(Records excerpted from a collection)
'''

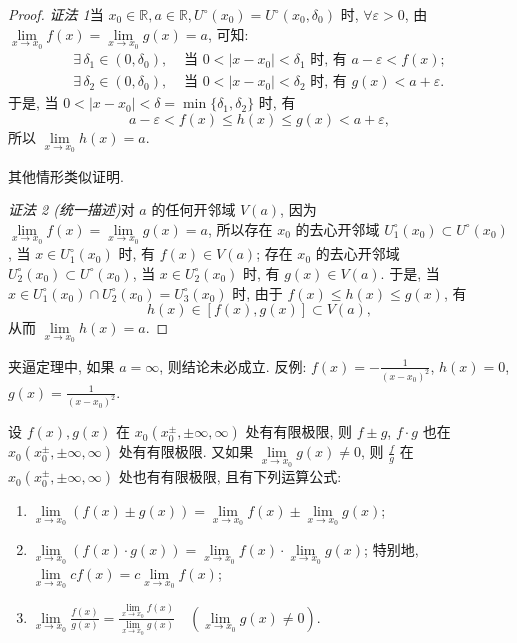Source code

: \begin{proof}
\textit{证法 1}\quad 当 $x_{0}\in\mathbb{R}, a\in\mathbb{R}, U^{\circ}(x_{0})=U^{\circ}(x_{0},\delta_{0})$ 时, $\forall\varepsilon>0$, 由 $\lim\limits_{x\to x_{0}}f(x)=\lim\limits_{x\to x_{0}}g(x)=a$, 可知:
\begin{align*}
\exists\,\delta_1 \in (0, \delta_0),&\text{ 当 } 0 < |x - x_0| < \delta_1 \text{ 时, 有 } a - \varepsilon < f(x); \\
\exists\,\delta_{2}\in(0,\delta_{0}),&\text{ 当 } 0<|x-x_{0}|<\delta_{2} \text{ 时, 有 } g(x)<a+\varepsilon.
\end{align*}
于是, 当 $0<|x-x_0|<\delta=\min\{\delta_1,\delta_2\}$ 时, 有
\[
a-\varepsilon<f(x)\leqslant h(x)\leqslant g(x)<a+\varepsilon,
\]
所以 $\lim\limits_{x\to x_0}h(x)=a$.

其他情形类似证明.

\textit{证法 2 (统一描述)}\quad 对 $a$ 的任何开邻域 $V(a)$, 因为 $\lim\limits_{x\to x_0}f(x)=\lim\limits_{x\to x_0}g(x)=a$, 所以存在 $x_0$ 的去心开邻域 $U_1^\circ(x_0)\subset U^\circ(x_0)$, 当 $x\in U_1^\circ(x_0)$ 时, 有 $f(x)\in V(a)$; 存在 $x_0$ 的去心开邻域 $U_2^\circ(x_0)\subset U^\circ(x_0)$, 当 $x\in U_2^\circ(x_0)$ 时, 有 $g(x)\in V(a)$. 于是, 当 $x\in U_1^\circ(x_0)\cap U_2^\circ(x_0)=U_3^\circ(x_0)$ 时, 由于 $f(x)\leqslant h(x)\leqslant g(x)$, 有
\[
h(x)\in[f(x),g(x)]\subset V(a),
\]
从而 $\lim\limits_{x\to x_{0}}h(x)=a$.
\end{proof}

\begin{remark}\label{rem:2.2.1}
夹逼定理中, 如果 $a=\infty$, 则结论未必成立. 反例: $f(x)=-\frac{1}{(x-x_{0})^{2}}$, $h(x)=0$, $g(x)=\frac{1}{(x-x_{0})^{2}}$.
\end{remark}

\begin{theorem}[极限的四则运算法则]\label{thm:2.2.6}
设 $f(x), g(x)$ 在 $x_{0}(x_{0}^{\pm}, \pm\infty, \infty)$ 处有有限极限, 则 $f \pm g$, $f \cdot g$ 也在 $x_{0}(x_{0}^{\pm}, \pm\infty, \infty)$ 处有有限极限. 又如果 $\lim\limits_{x \to x_{0}} g(x) \neq 0$, 则 $\frac{f}{g}$ 在 $x_{0}(x_{0}^{\pm}, \pm\infty, \infty)$ 处也有有限极限, 且有下列运算公式:
\begin{enumerate}[label=(\arabic*)]
  \item $\lim\limits_{x \to x_0} (f(x) \pm g(x)) = \lim\limits_{x \to x_0} f(x) \pm \lim\limits_{x \to x_0} g(x)$;
  \item $\lim\limits_{x \to x_0} (f(x) \cdot g(x)) = \lim\limits_{x \to x_0} f(x) \cdot \lim\limits_{x \to x_0} g(x)$; 特别地, $\lim\limits_{x \to x_0} c f(x) = c \lim\limits_{x \to x_0} f(x)$;
  \item $\lim\limits_{x \to x_0} \frac{f(x)}{g(x)} = \frac{\lim\limits_{x \to x_0} f(x)}{\lim\limits_{x \to x_0} g(x)} \quad \left(\lim\limits_{x \to x_0} g(x) \neq 0\right)$.
\end{enumerate}
\end{theorem}

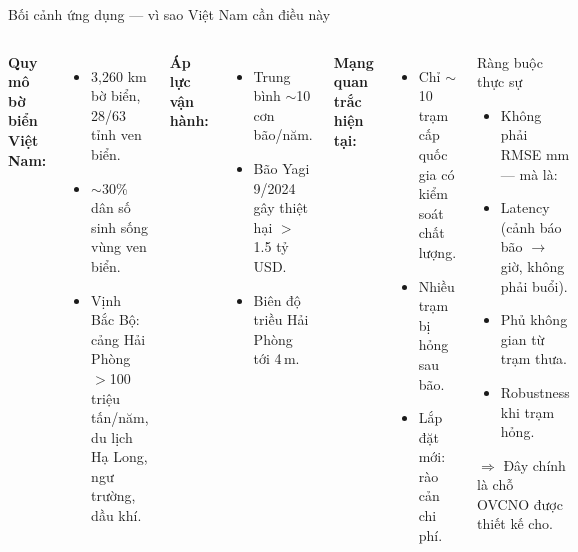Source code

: \documentclass[11pt,aspectratio=169]{beamer}
\begin{document}
\begin{frame}{Bối cảnh ứng dụng --- vì sao Việt Nam cần điều này}
  \small
  \begin{columns}[T]
      \textbf{Quy mô bờ biển Việt Nam:}
      \begin{itemize}\itemsep1pt
        \item \alert{3{,}260 km} bờ biển, 28/63 tỉnh ven biển.
        \item $\sim$30\% dân số sinh sống vùng ven biển.
        \item Vịnh Bắc Bộ: cảng Hải Phòng \alert{$>$100 triệu tấn/năm}, du lịch Hạ Long, ngư trường, dầu khí.
      \end{itemize}

      \vspace{4pt}
      \textbf{Áp lực vận hành:}
      \begin{itemize}\itemsep1pt
        \item Trung bình \alert{$\sim$10 cơn bão/năm}.
        \item Bão Yagi 9/2024 gây thiệt hại \alert{$>$1.5 tỷ USD}.
        \item Biên độ triều Hải Phòng tới 4\,m.
      \end{itemize}

      \textbf{Mạng quan trắc hiện tại:}
      \begin{itemize}\itemsep1pt
        \item Chỉ \alert{$\sim$10 trạm cấp quốc gia} có kiểm soát chất lượng.
        \item Nhiều trạm bị hỏng sau bão.
        \item Lắp đặt mới: rào cản chi phí.
      \end{itemize}

      \vspace{4pt}
      \begin{block}{Ràng buộc thực sự}
        \begin{itemize}\itemsep1pt
          \item Không phải RMSE \alert{mm} --- mà là:
          \item \alert{Latency} (cảnh báo bão $\to$ giờ, không phải buổi).
          \item \alert{Phủ không gian} từ trạm thưa.
          \item \alert{Robustness} khi trạm hỏng.
        \end{itemize}
        \vspace{2pt}
        $\Rightarrow$ Đây chính là chỗ OVCNO được thiết kế cho.
      \end{block}
  \end{columns}
\end{frame}
\end{document}

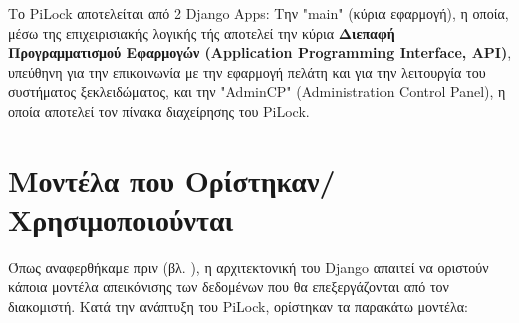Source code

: 	Το PiLock αποτελείται από 2 Django Apps: Την "main" (κύρια εφαρμογή), η οποία, μέσω της επιχειρισιακής λογικής τής αποτελεί την κύρια \textbf{Διεπαφή Προγραμματισμού Εφαρμογών (Application Programming Interface, API)}, υπεύθηνη για την επικοινωνία με την εφαρμογή πελάτη και για την λειτουργία του συστήματος ξεκλειδώματος, και την "AdminCP" (Administration Control Panel), η οποία αποτελεί τον πίνακα διαχείρησης του PiLock.

\section{Μοντέλα που Ορίστηκαν/Χρησιμοποιούνται}
	\label{sec:models}
	Όπως αναφερθήκαμε πριν (βλ. ), η αρχιτεκτονική του Django απαιτεί να οριστούν κάποια μοντέλα απεικόνισης των δεδομένων που θα επεξεργάζονται από τον διακομιστή. Κατά την ανάπτυξη του PiLock, ορίστηκαν τα παρακάτω μοντέλα:

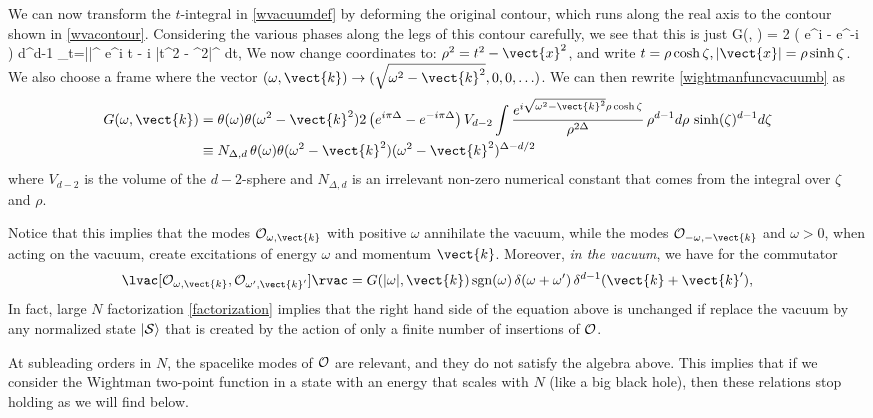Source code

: We can now transform the $t$-integral in \eqref{wvacuumdef} by deforming the original contour, which runs along the real axis to the contour shown in \ref{wvacontour}. Considering the various phases along the legs of this contour carefully, we see that this is just
\be
\label{wightmanfuncvacuumb}
G(\omega,  ) = 2 \left( e^{i \pi \Delta} - e^{-i \pi \Delta} \right) \int d^{d-1}  \int_{t=||}^{\infty} {e^{i \omega t - i  \cdot {}} \over |t^2 - ^2|^{\Delta}} dt,
\ee
We now change coordinates to: $\rho^2 = t^2 - \vect{x}^2$, and write $t = \rho \cosh \zeta, |\vect{x}| = \rho \sinh \zeta$. We also choose a frame where
the vector $(\omega, \vect{k}) \rightarrow (\sqrt{\omega^2 - \vect{k}^2}, 0, 0, \ldots)$. We can then rewrite \eqref{wightmanfuncvacuumb} as
\[
\begin{split}
G(\omega, \vect{k}) &= \theta(\omega) \theta(\omega^2 - \vect{k}^2) 2 \left( e^{i \pi \Delta} - e^{-i \pi \Delta} \right) {V_{d-2}} \int {e^{i \sqrt{\omega^2 - \vect{k}^2} \rho \cosh{\zeta}} \over \rho^{2 \Delta}} \, \rho^{d-1} d\rho \, \sinh(\zeta)^{d-1} d \zeta \\ 
&\equiv N_{\Delta,d} \,\theta(\omega) \theta(\omega^2 - \vect{k}^2) (\omega^2 - \vect{k}^2) ^{\Delta - d/2}
\end{split}
 \]
where $V_{d-2}$ is the volume of the $d-2$-sphere and $N_{\Delta,d}$
is an irrelevant non-zero numerical constant that comes from the
integral over $\zeta$ and $\rho$. 

Notice that this implies that the modes ${\cal O}_{\omega,\vect{k}}$ with positive $\omega$ annihilate the vacuum, while the modes ${\cal O}_{-\omega,-\vect{k}}$ and $\omega>0$, when acting on the vacuum, create excitations of energy $\omega$ and momentum $\vect{k}$. Moreover, {\em in the vacuum}, we have for the commutator
\[
\lvac[{\cal O}_{\omega, \vect{k}}, {\cal O}_{\omega', \vect{k}'}]
\rvac = 
G(|\omega|, \vect{k})\, \text{sgn}(\omega) \,\delta(\omega+\omega') \,\delta^{d-1}(\vect{k} + \vect{k}'),
 \]
In fact, large $N$ factorization \eqref{factorization} implies that the right hand side of the equation above is unchanged if replace the vacuum  by any normalized state $|{\cal S} \rangle$  that is created by the action of only a finite number of insertions of ${\cal O}$.

At subleading orders in $N$, the spacelike modes of ${\cal O}$ are relevant, and they do not satisfy the algebra above.  This implies that if we consider the Wightman two-point function in a state with an energy that scales with $N$ (like a big black hole), then these relations stop holding as we will find below.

'''

* Problem to work on: Which lines of the records above contain the word "Phòng"? Report each one.

* Answer section:
        \item Vịnh Bắc Bộ: cảng Hải Phòng \alert{$>$100 triệu tấn/năm}, du lịch Hạ Long, ngư trường, dầu khí.
        \item Biên độ triều Hải Phòng tới 4\,m.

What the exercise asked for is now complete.